## Task goal
Scan the data. Collect each line that contains the word "Increase".

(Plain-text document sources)
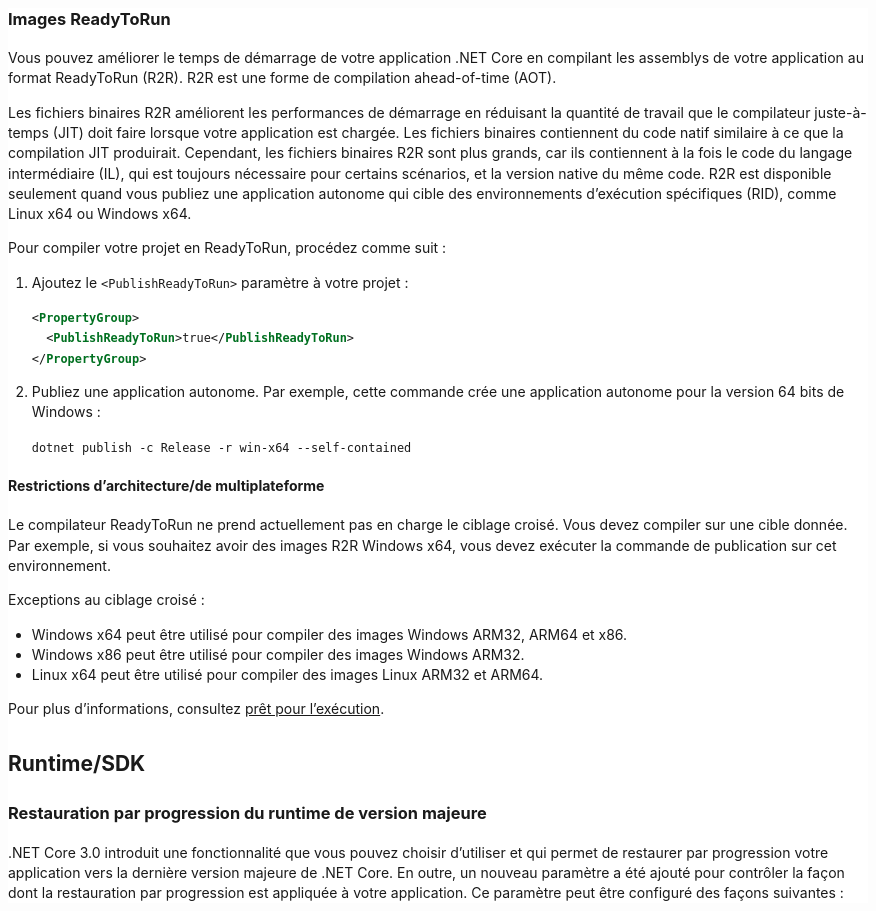 ### <a name="readytorun-images"></a>Images ReadyToRun

Vous pouvez améliorer le temps de démarrage de votre application .NET Core en compilant les assemblys de votre application au format ReadyToRun (R2R). R2R est une forme de compilation ahead-of-time (AOT).

Les fichiers binaires R2R améliorent les performances de démarrage en réduisant la quantité de travail que le compilateur juste-à-temps (JIT) doit faire lorsque votre application est chargée. Les fichiers binaires contiennent du code natif similaire à ce que la compilation JIT produirait. Cependant, les fichiers binaires R2R sont plus grands, car ils contiennent à la fois le code du langage intermédiaire (IL), qui est toujours nécessaire pour certains scénarios, et la version native du même code. R2R est disponible seulement quand vous publiez une application autonome qui cible des environnements d’exécution spécifiques (RID), comme Linux x64 ou Windows x64.

Pour compiler votre projet en ReadyToRun, procédez comme suit :

01. Ajoutez le `<PublishReadyToRun>` paramètre à votre projet :

    ```xml
    <PropertyGroup>
      <PublishReadyToRun>true</PublishReadyToRun>
    </PropertyGroup>
    ```

01. Publiez une application autonome. Par exemple, cette commande crée une application autonome pour la version 64 bits de Windows :

    ```dotnetcli
    dotnet publish -c Release -r win-x64 --self-contained
    ```

#### <a name="cross-platformarchitecture-restrictions"></a>Restrictions d’architecture/de multiplateforme

Le compilateur ReadyToRun ne prend actuellement pas en charge le ciblage croisé. Vous devez compiler sur une cible donnée. Par exemple, si vous souhaitez avoir des images R2R Windows x64, vous devez exécuter la commande de publication sur cet environnement.

Exceptions au ciblage croisé :

- Windows x64 peut être utilisé pour compiler des images Windows ARM32, ARM64 et x86.
- Windows x86 peut être utilisé pour compiler des images Windows ARM32.
- Linux x64 peut être utilisé pour compiler des images Linux ARM32 et ARM64.

Pour plus d’informations, consultez [prêt pour l’exécution](../deploying/ready-to-run.md).

## <a name="runtimesdk"></a>Runtime/SDK

### <a name="major-version-runtime-roll-forward"></a>Restauration par progression du runtime de version majeure

.NET Core 3.0 introduit une fonctionnalité que vous pouvez choisir d’utiliser et qui permet de restaurer par progression votre application vers la dernière version majeure de .NET Core. En outre, un nouveau paramètre a été ajouté pour contrôler la façon dont la restauration par progression est appliquée à votre application. Ce paramètre peut être configuré des façons suivantes :
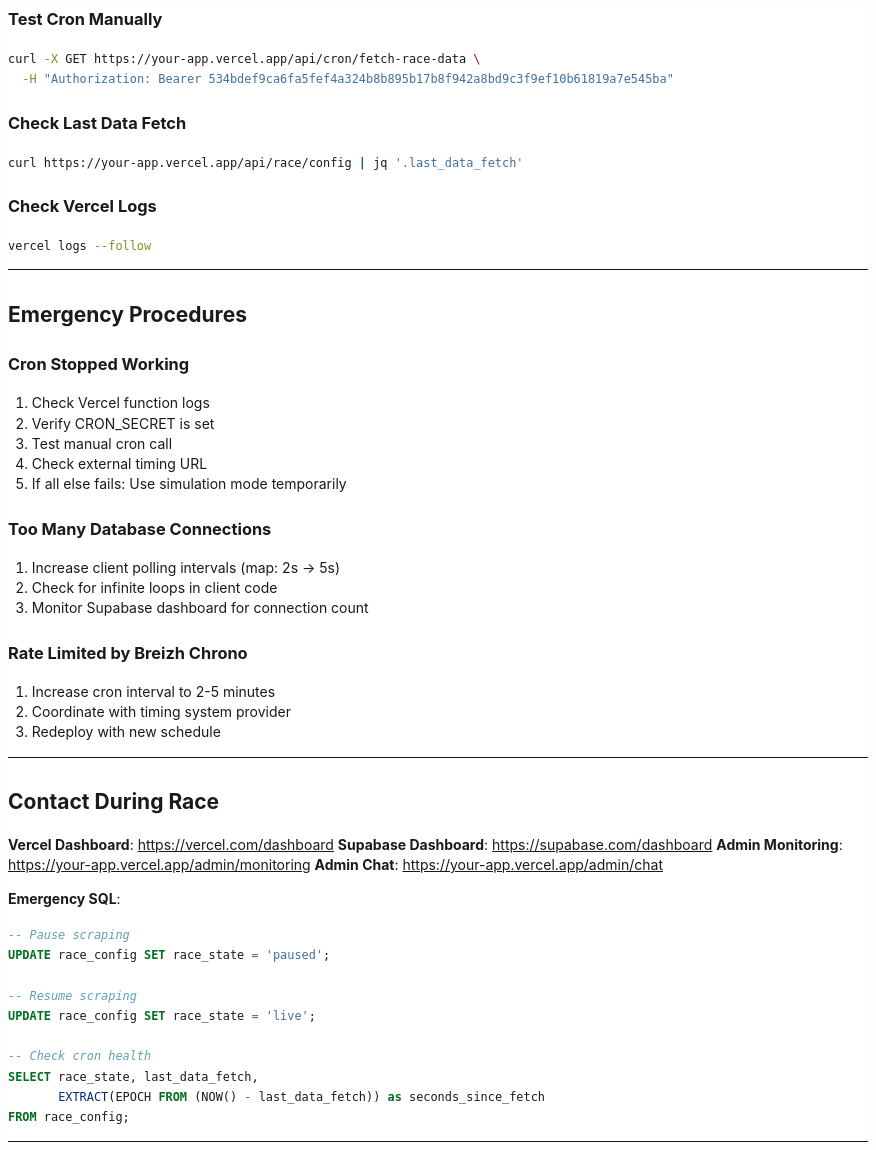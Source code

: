 ### Test Cron Manually

```bash
curl -X GET https://your-app.vercel.app/api/cron/fetch-race-data \
  -H "Authorization: Bearer 534bdef9ca6fa5fef4a324b8b895b17b8f942a8bd9c3f9ef10b61819a7e545ba"
```

### Check Last Data Fetch

```bash
curl https://your-app.vercel.app/api/race/config | jq '.last_data_fetch'
```

### Check Vercel Logs

```bash
vercel logs --follow
```

---

## Emergency Procedures

### Cron Stopped Working

1. Check Vercel function logs
2. Verify CRON_SECRET is set
3. Test manual cron call
4. Check external timing URL
5. If all else fails: Use simulation mode temporarily

### Too Many Database Connections

1. Increase client polling intervals (map: 2s → 5s)
2. Check for infinite loops in client code
3. Monitor Supabase dashboard for connection count

### Rate Limited by Breizh Chrono

1. Increase cron interval to 2-5 minutes
2. Coordinate with timing system provider
3. Redeploy with new schedule

---

## Contact During Race

**Vercel Dashboard**: https://vercel.com/dashboard
**Supabase Dashboard**: https://supabase.com/dashboard
**Admin Monitoring**: https://your-app.vercel.app/admin/monitoring
**Admin Chat**: https://your-app.vercel.app/admin/chat

**Emergency SQL**:
```sql
-- Pause scraping
UPDATE race_config SET race_state = 'paused';

-- Resume scraping
UPDATE race_config SET race_state = 'live';

-- Check cron health
SELECT race_state, last_data_fetch,
       EXTRACT(EPOCH FROM (NOW() - last_data_fetch)) as seconds_since_fetch
FROM race_config;
```

---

## Output for this task
1. Increase client polling intervals (map: 2s → 5s)
1. Increase cron interval to 2-5 minutes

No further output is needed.